Друг с другом они сговорились быстро, и во всех дальнейших переговорах, вести которые им пришлось в Берлине, Берне и Париже, выступали солидарно, как одно целое. В течение каких-нибудь двух месяцев переговоры были доведены до успешного конца. Было достигнуто соглашение по всем вопросам программы и тактики, — в тех пределах, в которых они тогда вставали. Роль общепартийного центра временно (вплоть до съезда) была возложена на саратовскую группу, руководящую роль в которой играли Е. К. Брешковская, Ракитниковы и др. «Революционную Россию» решено было издавать в Швейцарии, причем редакция ее была составлена из М. Р. Гоца и В. М. Чернова.
Руководящее политическое ядро новой партии складывалось из М. Р. Гоца, Г. А. Гершуни и В. М. Чернова. Это были люди различных складов, но они хорошо дополняли друг друга.
В. М. Чернов с самого начала стал главной литературно-теоретической силой молодой партии. Совсем еще молодой (в то время ему не было и тридцати лет), он еще до вступления в редакцию «Революционной России» выдвинулся рядом статей в легальной и нелегальной печати, характерной индивидуальной черточкой которых было стремление подвести новый идеологический фундамент под старое народническое мировоззрение, использовав для этого работу теоретической мысли западноевропейского социализма, — главным образом так называемого ревизионистского лагеря. Эту индивидуальную особенность он внес и в «Революционную Россию», — и пронес через всю эпоху ее существования, наложив ее как слабыми, так и сильными сторонами неизгладимую печать на всю программу партии социалистов-революционеров.

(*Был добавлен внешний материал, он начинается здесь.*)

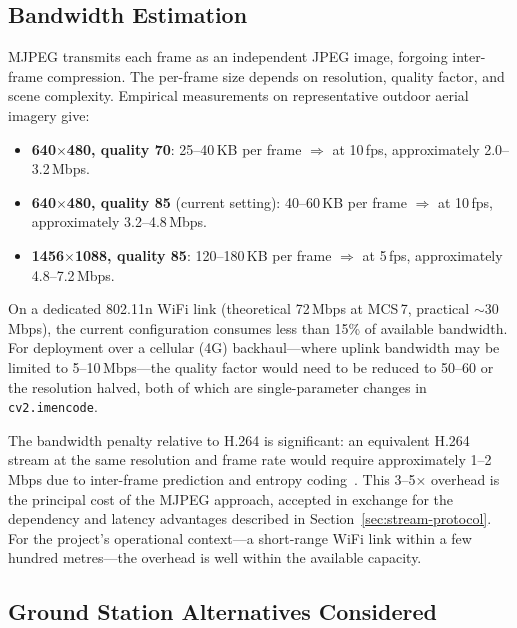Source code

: \subsection{Bandwidth Estimation}\label{sec:bandwidth}

MJPEG transmits each frame as an independent JPEG image, forgoing inter-frame compression.
The per-frame size depends on resolution, quality factor, and scene complexity. Empirical
measurements on representative outdoor aerial imagery give:

\begin{itemize}
  \item \textbf{640$\times$480, quality 70}: 25--40\,KB per frame $\Rightarrow$ at 10\,fps,
        approximately 2.0--3.2\,Mbps.
  \item \textbf{640$\times$480, quality 85} (current setting): 40--60\,KB per frame
        $\Rightarrow$ at 10\,fps, approximately 3.2--4.8\,Mbps.
  \item \textbf{1456$\times$1088, quality 85}: 120--180\,KB per frame $\Rightarrow$ at
        5\,fps, approximately 4.8--7.2\,Mbps.
\end{itemize}

On a dedicated 802.11n WiFi link (theoretical 72\,Mbps at MCS\,7, practical
${\sim}$30\,Mbps), the current configuration consumes less than 15\% of available
bandwidth. For deployment over a cellular (4G) backhaul---where uplink bandwidth may be
limited to 5--10\,Mbps---the quality factor would need to be reduced to 50--60 or the
resolution halved, both of which are single-parameter changes in \texttt{cv2.imencode}.

The bandwidth penalty relative to H.264 is significant: an equivalent H.264 stream at the
same resolution and frame rate would require approximately 1--2\,Mbps due to inter-frame
prediction and entropy coding~\cite{wiegand2003h264}. This 3--5$\times$ overhead is
the principal cost of the MJPEG approach, accepted in exchange for the dependency and
latency advantages described in Section~\ref{sec:stream-protocol}. For the project's
operational context---a short-range WiFi link within a few hundred metres---the overhead is
well within the available capacity.

\subsection{Ground Station Alternatives Considered}\label{sec:gs-alternatives}

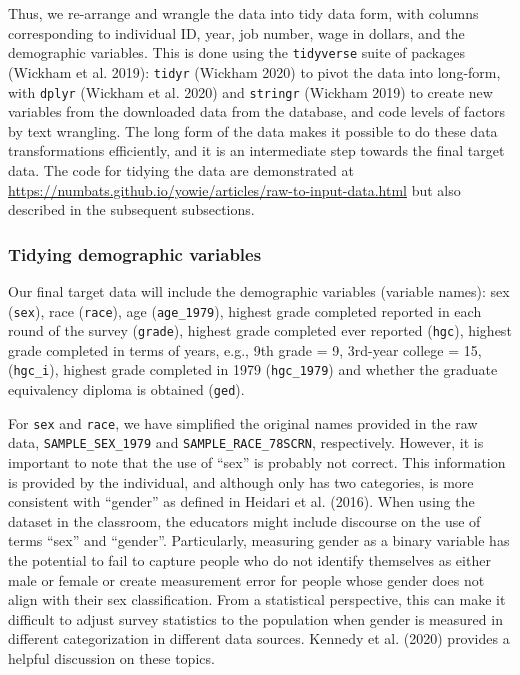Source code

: \documentclass[12pt]{article}
\begin{document}
Thus, we re-arrange and wrangle the data into tidy data form, with columns corresponding to individual ID, year, job number, wage in dollars, and the demographic variables. This is done using the \texttt{tidyverse} suite of packages (Wickham et al. 2019): \texttt{tidyr} (Wickham 2020) to pivot the data into long-form, with \texttt{dplyr} (Wickham et al. 2020) and \texttt{stringr} (Wickham 2019) to create new variables from the downloaded data from the database, and code levels of factors by text wrangling. The long form of the data makes it possible to do these data transformations efficiently, and it is an intermediate step towards the final target data. The code for tidying the data are demonstrated at \url{https://numbats.github.io/yowie/articles/raw-to-input-data.html} but also described in the subsequent subsections.

\hypertarget{tidydemog}{%
\subsubsection{Tidying demographic variables}\label{tidydemog}}

Our final target data will include the demographic variables (variable names): sex (\texttt{sex}), race (\texttt{race}), age (\texttt{age\_1979}), highest grade completed reported in each round of the survey (\texttt{grade}), highest grade completed ever reported (\texttt{hgc}), highest grade completed in terms of years, e.g., 9th grade = 9, 3rd-year college = 15, (\texttt{hgc\_i}), highest grade completed in 1979 (\texttt{hgc\_1979}) and whether the graduate equivalency diploma is obtained (\texttt{ged}).

For \texttt{sex} and \texttt{race}, we have simplified the original names provided in the raw data, \texttt{SAMPLE\_SEX\_1979} and \texttt{SAMPLE\_RACE\_78SCRN}, respectively. However, it is important to note that the use of ``sex'' is probably not correct. This information is provided by the individual, and although only has two categories, is more consistent with ``gender'' as defined in Heidari et al. (2016). When using the dataset in the classroom, the educators might include discourse on the use of terms ``sex'' and ``gender''. Particularly, measuring gender as a binary variable has the potential to fail to capture people who do not identify themselves as either male or female or create measurement error for people whose gender does not align with their sex classification. From a statistical perspective, this can make it difficult to adjust survey statistics to the population when gender is measured in different categorization in different data sources. Kennedy et al. (2020) provides a helpful discussion on these topics.
\end{document}

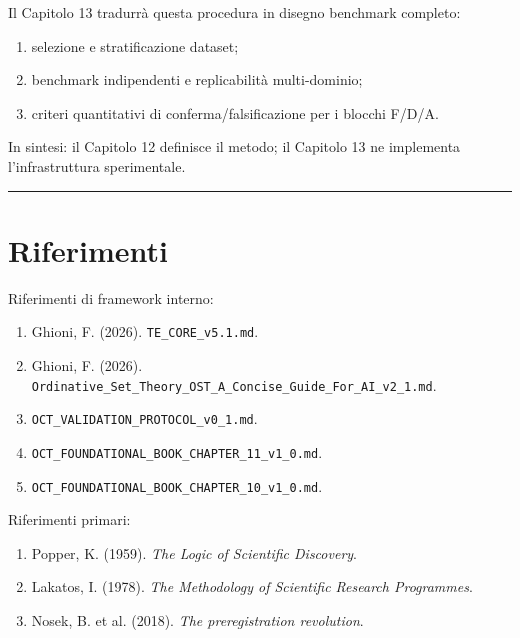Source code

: Il Capitolo 13 tradurrà questa procedura in disegno benchmark completo:

\begin{enumerate}
\def\labelenumi{\arabic{enumi}.}
\tightlist
\item
  selezione e stratificazione dataset;
\item
  benchmark indipendenti e replicabilità multi-dominio;
\item
  criteri quantitativi di conferma/falsificazione per i blocchi F/D/A.
\end{enumerate}

In sintesi: il Capitolo 12 definisce il metodo; il Capitolo 13 ne implementa l'infrastruttura sperimentale.

\begin{center}\rule{0.5\linewidth}{0.5pt}\end{center}

\section{Riferimenti}

Riferimenti di framework interno:

\begin{enumerate}
\def\labelenumi{\arabic{enumi}.}
\tightlist
\item
  Ghioni, F. (2026). \texttt{TE\_CORE\_v5.1.md}.
\item
  Ghioni, F. (2026). \texttt{Ordinative\_Set\_Theory\_OST\_A\_Concise\_Guide\_For\_AI\_v2\_1.md}.
\item
  \texttt{OCT\_VALIDATION\_PROTOCOL\_v0\_1.md}.
\item
  \texttt{OCT\_FOUNDATIONAL\_BOOK\_CHAPTER\_11\_v1\_0.md}.
\item
  \texttt{OCT\_FOUNDATIONAL\_BOOK\_CHAPTER\_10\_v1\_0.md}.
\end{enumerate}

Riferimenti primari:

\begin{enumerate}
\def\labelenumi{\arabic{enumi}.}
\tightlist
\item
  Popper, K. (1959). \emph{The Logic of Scientific Discovery}.
\item
  Lakatos, I. (1978). \emph{The Methodology of Scientific Research Programmes}.
\item
  Nosek, B. et al. (2018). \emph{The preregistration revolution}.
\end{enumerate}

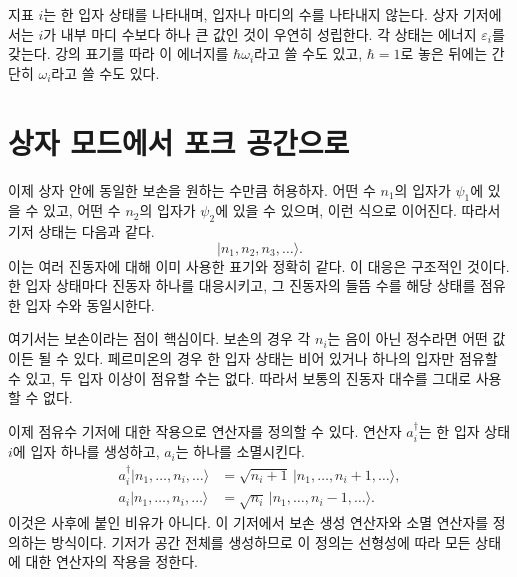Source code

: 지표 \(i\)는 한 입자 상태를 나타내며, 입자나 마디의 수를 나타내지 않는다. 상자 기저에서는 \(i\)가 내부 마디 수보다 하나 큰 값인 것이 우연히 성립한다. 각 상태는 에너지 \(\varepsilon_i\)를 갖는다. 강의 표기를 따라 이 에너지를 \(\hbar\omega_i\)라고 쓸 수도 있고, \(\hbar=1\)로 놓은 뒤에는 간단히 \(\omega_i\)라고 쓸 수도 있다.

\begin{classroomqa}\end{classroomqa}

\begin{classroomqa}\end{classroomqa}

\section{상자 모드에서 포크 공간으로}

이제 상자 안에 동일한 보손을 원하는 수만큼 허용하자. 어떤 수 \(n_1\)의 입자가 \(\psi_1\)에 있을 수 있고, 어떤 수 \(n_2\)의 입자가 \(\psi_2\)에 있을 수 있으며, 이런 식으로 이어진다. 따라서 기저 상태는 다음과 같다.
\begin{equation}
|n_1,n_2,n_3,\ldots\rangle.
\end{equation}
이는 여러 진동자에 대해 이미 사용한 표기와 정확히 같다. 이 대응은 구조적인 것이다. 한 입자 상태마다 진동자 하나를 대응시키고, 그 진동자의 들뜸 수를 해당 상태를 점유한 입자 수와 동일시한다.

여기서는 보손이라는 점이 핵심이다. 보손의 경우 각 \(n_i\)는 음이 아닌 정수라면 어떤 값이든 될 수 있다. 페르미온의 경우 한 입자 상태는 비어 있거나 하나의 입자만 점유할 수 있고, 두 입자 이상이 점유할 수는 없다. 따라서 보통의 진동자 대수를 그대로 사용할 수 없다.

이제 점유수 기저에 대한 작용으로 연산자를 정의할 수 있다. 연산자 \(a_i^\dagger\)는 한 입자 상태 \(i\)에 입자 하나를 생성하고, \(a_i\)는 하나를 소멸시킨다.
\begin{align}
a_i^\dagger|n_1,\ldots,n_i,\ldots\rangle
&=\sqrt{n_i+1}\,|n_1,\ldots,n_i+1,\ldots\rangle, \\
a_i|n_1,\ldots,n_i,\ldots\rangle
&=\sqrt{n_i}\,|n_1,\ldots,n_i-1,\ldots\rangle.
\end{align}
이것은 사후에 붙인 비유가 아니다. 이 기저에서 보손 생성 연산자와 소멸 연산자를 정의하는 방식이다. 기저가 공간 전체를 생성하므로 이 정의는 선형성에 따라 모든 상태에 대한 연산자의 작용을 정한다.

Функции главного организатора-практика молодой партии легли на плечи Г. А. Гершуни. До самого своего ареста в мае 1903 г. он находился в непрерывных разъездах по России, деля эту свою работу с Е. К. Брешковской. Между ними существовало своего рода разделение труда: по словам Сераф. Клитчоглу, С К. Брешковская в то время, «как святой дух революции», носилась по стране, повсюду поднимая революционное настроение молодежи и вербуя прозелитов партии. Гершуни же обычно ездил за нею следом и оформлял поднятое ею движение, организационно закрепляя его за партией социалистов-революционеров.

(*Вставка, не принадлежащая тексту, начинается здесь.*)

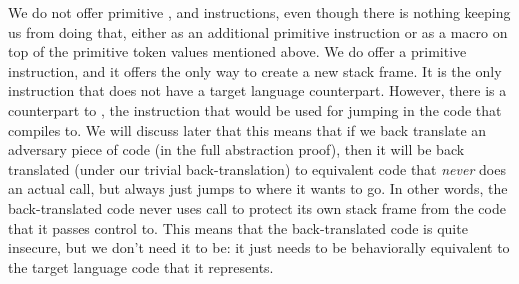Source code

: \documentclass[a4paper]{article}
\begin{document}
We do not offer primitive \sreturn{}, \spush{} and \spop{} instructions, even though there is nothing keeping us from doing that, either as an additional primitive instruction or as a macro on top of the primitive token values mentioned above.
We do offer a primitive  instruction, and it offers the only way to create a new stack frame.
It is the only instruction that does not have a target language counterpart.
However, there is a counterpart to \sxjmp{}{}, the instruction that would be used for jumping in the code that  compiles to.
We will discuss later that this means that if we back translate an adversary piece of code (in the full abstraction proof), then it will be back translated (under our trivial back-translation) to equivalent code that \emph{never} does an actual call, but always just jumps to where it wants to go.
In other words, the back-translated code never uses call to protect its own stack frame from the code that it passes control to.
This means that the back-translated code is quite insecure, but we don't need it to be: it just needs to be behaviorally equivalent to the target language code that it represents.

\end{document}
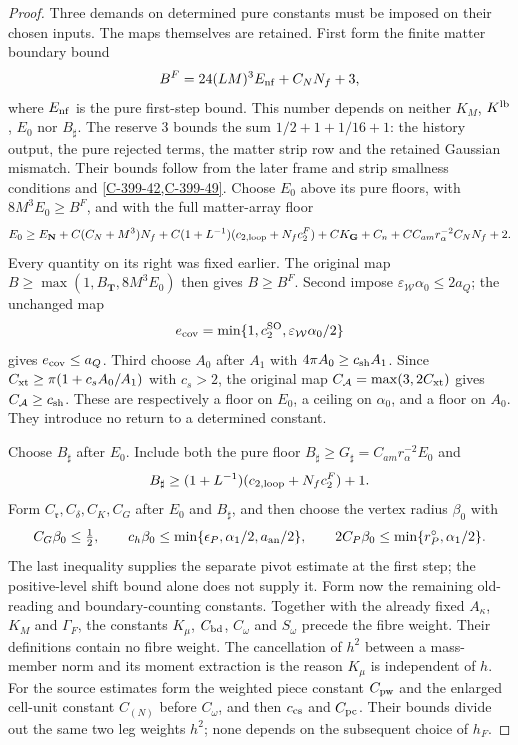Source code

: \documentclass[11pt,letterpaper,reqno]{amsart}
\theoremstyle{definition}
\theoremstyle{remark}
\begin{document}
\begin{proof}
Three demands on determined pure constants must be imposed
on their chosen inputs. The maps themselves are retained.
First form the finite matter boundary bound
\[
 B^F=24(LM)^3E_{\rm nf}+C_NN_f+3,
\]
where $E_{\rm nf}$ is the pure first-step bound.
This number depends on neither $K_M$, $K^{\rm lb}$, $E_0$
nor $B_\sharp$. The reserve $3$ bounds the sum
$1/2+1+1/16+1$: the history output, the pure rejected
terms, the matter strip row and the retained Gaussian mismatch.
Their bounds follow from the later frame and strip smallness
conditions and \cref{C-399-42,C-399-49}. Choose $E_0$ above
its pure floors, with $8M^3E_0\ge B^F$, and with the full
matter-array floor
\[
 E_0\ge E_{\mathbf N}+C(C_N+M^3)N_f
 +C(1+L^{-1})(c_{2,\rm loop}+N_fc_2^F)
 +CK_{\mathbf G}+C_n+C C_{am}r_\alpha^{-2}C_NN_f+2.
\]
Every quantity on its right was fixed earlier.
The original map $B\ge\max(1,B_{\mathbf T},8M^3E_0)$ then
gives $B\ge B^F$. Second impose
$\varepsilon_{\mathcal W}\alpha_0\le2a_Q$; the unchanged map
\[
 e_{\rm cov}=\min\{1,c_2^{\rm SO},
                         \varepsilon_{\mathcal W}\alpha_0/2\}
\]
gives $e_{\rm cov}\le a_Q$.
Third choose $A_0$ after $A_1$ with
$4\pi A_0\ge c_{\rm sh}A_1$.
Since $C_{\rm xt}\ge\pi(1+c_sA_0/A_1)$ with $c_s>2$,
the original map $C_{\mathcal A}=\max(3,2C_{\rm xt})$
gives $C_{\mathcal A}\ge c_{\rm sh}$.
These are respectively a floor on $E_0$, a ceiling on
$\alpha_0$, and a floor on $A_0$. They introduce no return
to a determined constant.

Choose $B_\sharp$ after $E_0$. Include both the pure floor
$B_\sharp\ge G_\sharp=C_{am}r_\alpha^{-2}E_0$ and
\[
 B_\sharp\ge(1+L^{-1})(c_{2,\rm loop}+N_fc_2^F)+1.
\]
Form $C_{\mathfrak r},C_\delta,C_K,C_G$ after $E_0$ and
$B_\sharp$, and then choose the vertex radius $\beta_0$ with
\[
 C_G\beta_0\le\tfrac12,\qquad
 c_h\beta_0\le\min\{\epsilon_P,\alpha_1/2,a_{\rm an}/2\},
 \qquad 2C_P\beta_0\le\min\{r_P^\circ,\alpha_1/2\}.
\]
The last inequality supplies the separate pivot estimate at
the first step; the positive-level shift bound alone does
not supply it.
Form now the remaining old-reading and boundary-counting
constants. Together with the already fixed $A_\kappa$,
$K_M$ and $\Gamma_F$, the constants $K_\mu$, $C_{\rm bd}$,
$C_\omega$ and $S_\omega$ precede the fibre weight.
Their definitions contain no fibre weight. The cancellation of
$h^2$ between a mass-member norm and its moment extraction
is the reason $K_\mu$ is independent of $h$.
For the source estimates form the weighted piece constant
$C_{\rm pw}$ and the enlarged cell-unit constant $C_{(N)}$
before $C_\omega$, and then $c_{\rm cs}$ and $C_{\rm pc}$.
Their bounds divide out the same two leg weights $h^2$;
none depends on the subsequent choice of $h_F$.


\end{proof}
\end{document}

В свое отношение к старому режиму он вносил и личный элемент: совсем еще юным и политически неустановившимся, он попал в тюрьму, в руки к Зубатову, и на собственном опыте ознакомился с приемами, к которым прибегал последний, чтобы опустошить души противников абсолютизма, чтобы сгибать их волю. Согнулся тогда и Гершуни: он написал для Зубатова «покаяние» в своих «заблуждениях». Ничьих имен он при этом не назвал, никого в руки полиции не предал: все эти документы теперь найдены и опубликованы. Но путь, на который он при этом вступил, конечно, не принадлежал к числу приемлемых с точки зрения последовательного революционера. Гершуни это знал лучше других, — и в его отношении к старому строю вплетался элемент личной ненависти. Именно этот субъективный оттенок сделал Гершуни особо страстным апостолом-пропагандистом возрождения террористической борьбы.

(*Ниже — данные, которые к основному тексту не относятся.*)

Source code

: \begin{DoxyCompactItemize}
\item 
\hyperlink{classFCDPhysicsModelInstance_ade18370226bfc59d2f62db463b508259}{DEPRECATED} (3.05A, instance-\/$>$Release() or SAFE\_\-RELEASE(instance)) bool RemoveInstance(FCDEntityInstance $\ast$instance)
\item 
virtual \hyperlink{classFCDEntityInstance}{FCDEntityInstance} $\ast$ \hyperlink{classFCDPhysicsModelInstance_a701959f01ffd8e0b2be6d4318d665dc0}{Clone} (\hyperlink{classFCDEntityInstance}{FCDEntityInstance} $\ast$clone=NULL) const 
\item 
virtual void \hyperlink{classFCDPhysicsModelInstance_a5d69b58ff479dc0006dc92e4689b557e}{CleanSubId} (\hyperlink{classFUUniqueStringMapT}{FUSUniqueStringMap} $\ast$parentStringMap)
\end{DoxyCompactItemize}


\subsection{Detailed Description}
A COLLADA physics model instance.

Энтузиаст, весь отдавшийся одной думе, Гершуни обладал необычайною силою личного воздействия на тех, с кем ему приходилось сталкиваться. На взгляд постороннего наблюдателя-скептика в свое поведение он нередко вносил элемент театральности. Достаточно напомнить про жест, который он сделал, когда после ареста в Киеве его заковывали в цепи: он нагнулся и молча поцеловал железо кандалов. Более искусственный, более деланно-театральный жест, кажется, трудно и придумать. И, тем не менее, он произвел незабываемое впечатление на тех, кто его видел, — а эти видевшие, — тюремщики и жандармы, — по роду своей профессии не принадлежали к разряду людей особенно впечатлительных: неподдельная внутренняя страсть заставляла забывать о том, что в каждом другом должно было казаться надуманной позой. Естественно, что во много раз более неотразимым было влияние Гершуни на молодежь: во многих ее представителях именно он разбудил будущих террористов.